Para la investigadora y profesional asociada en el Laboratorio de Mejoramiento Genético de Plantas del Centro de Biotecnología Agrícola del Instituto Venezolano de Investigaciones Científicas (IVIC), Mariana Gabriela Andrade Briceño, “la biotecnología sin razón social, o sin aplicación, es como tener poder sin un propósito”.
La joven científica nació en Los Teques, estado Miranda, es hija única y desde temprana edad descubrió su vocación: estudiar todos los aspectos de la vida humana a través de la biología. Es su pasión. Es así como se ha dedicado a esta disciplina multidisciplinaria a favor del sector agrícola y de la soberanía alimentaria, para desarrollar cultivos resistentes, rubros mejorados e impulsar procesos tradicionales, combinando los principios éticos de la biología, la ingeniería y la química a favor de las ciencias y el conocimiento científico.
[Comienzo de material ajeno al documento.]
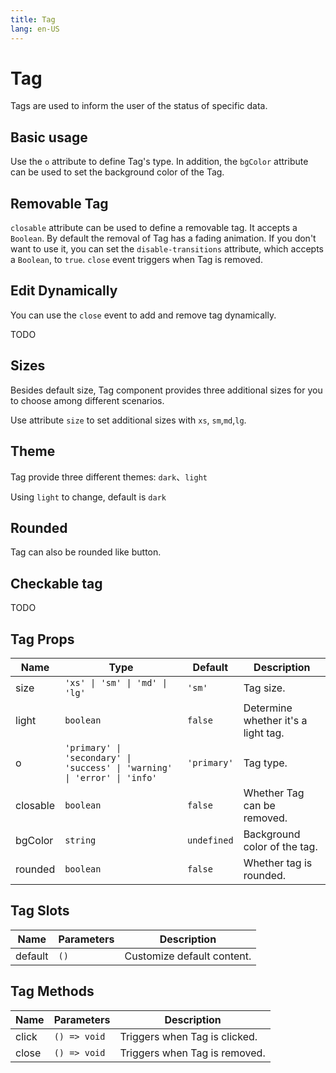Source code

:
 ```yaml
---
title: Tag
lang: en-US
---
```


# Tag <update-badge/>

Tags are used to inform the user of the status of specific data.

## Basic usage

Use the `o` attribute to define Tag's type. In addition, the `bgColor` attribute can be used to set the background color of the Tag.

<demo src="../example/tag/basic.vue"></demo>


## Removable Tag

`closable` attribute can be used to define a removable tag. It accepts a `Boolean`. By default the removal of Tag has a fading animation. If you don't want to use it, you can set the `disable-transitions` attribute, which accepts a `Boolean`, to `true`. `close` event triggers when Tag is removed.

<demo src="../example/tag/closable.vue"></demo>

## Edit Dynamically

You can use the `close` event to add and remove tag dynamically.

TODO

## Sizes

Besides default size, Tag component provides three additional sizes for you to choose among different scenarios.


Use attribute `size` to set additional sizes with `xs`, `sm`,`md`,`lg`.

<demo src="../example/tag/size.vue"></demo>

## Theme

Tag provide three different themes: `dark`、`light`

Using `light` to change, default is `dark`

<demo src="../example/tag/light.vue"></demo>

## Rounded

Tag can also be rounded like button.

<demo src="../example/tag/rounded.vue"></demo>

## Checkable tag

TODO

## Tag Props

| Name | Type | Default | Description |
| --- | --- | --- | --- |
| size | `'xs' \| 'sm' \| 'md' \| 'lg'` | `'sm'` | Tag size.  |
| light | `boolean` | `false` |  Determine whether it's a light tag.  |
| o | `'primary' \| 'secondary' \| 'success' \| 'warning' \| 'error' \| 'info'` | `'primary'` | Tag type. |
| closable | `boolean` | `false` | Whether Tag can be removed. |
| bgColor | `string` | `undefined` | Background color of the tag. |
| rounded | `boolean` | `false`  | Whether tag is rounded. |


## Tag Slots

| Name | Parameters | Description | 
| --- | --- | --- |
| default | `()` | Customize default content. |

## Tag Methods

| Name | Parameters | Description | 
| --- | --- | --- |
| click | `() => void` | Triggers when Tag is clicked. |
| close | `() => void` | Triggers when Tag is removed. |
La investigadora confiesa que “desde muy pequeña ya sabía que me gustaba la ciencia, por eso en mi bachillerato escogí la mención Ciencias (…) Luego estudié en la Facultad de Ciencias de la Universidad Central de Venezuela (UCV) y actualmente trabajo en la rama de la Biotecnología Vegetal”. Luego de graduarse, trabajó en el sector alimenticio, farmacéutico y desde hace tres años en el Instituto Venezolano de Investigaciones Científicas (IVIC), ente adscrito al Ministerio del Poder Popular para Ciencia y Tecnología (Mincyt).
Mariana Andrade sostiene que el IVIC le ha permitido integrarlas ciencias con un propósito y una aplicabilidad social. Exhorta a las nuevas generaciones a estudiar las disciplinas de las ciencias exactas: “Si les gusta conocer las respuestas científicas, investigar el origen de la vida, con mucho compromiso y mucha dedicación, podemos aportar al país”.
Fuera del laboratorio, esta investigadora practica deportes –desde muy niña–, ama la lectura y los animales: “Actualmente tengo cinco animales rescatados (…) espero tener mi refugio algún día”.
Para Mariana Andrade, la ciencia “es el poder de buscar respuestas (…) poderle dar un enfoque a algún problema; además, aplicarlo como una solución real, escalar y dar solución a una problemática fuera de los laboratorios”.
Ser mujer en la ciencia para esta investigadora representa una responsabilidad social; agradece haber contado con el apoyo incondicional de su madre, quien siempre ha creído en sus capacidades profesionales dentro del ámbito científico y formar parte de ese 50 % de mujeres dedicadas al sector representa un orgullo.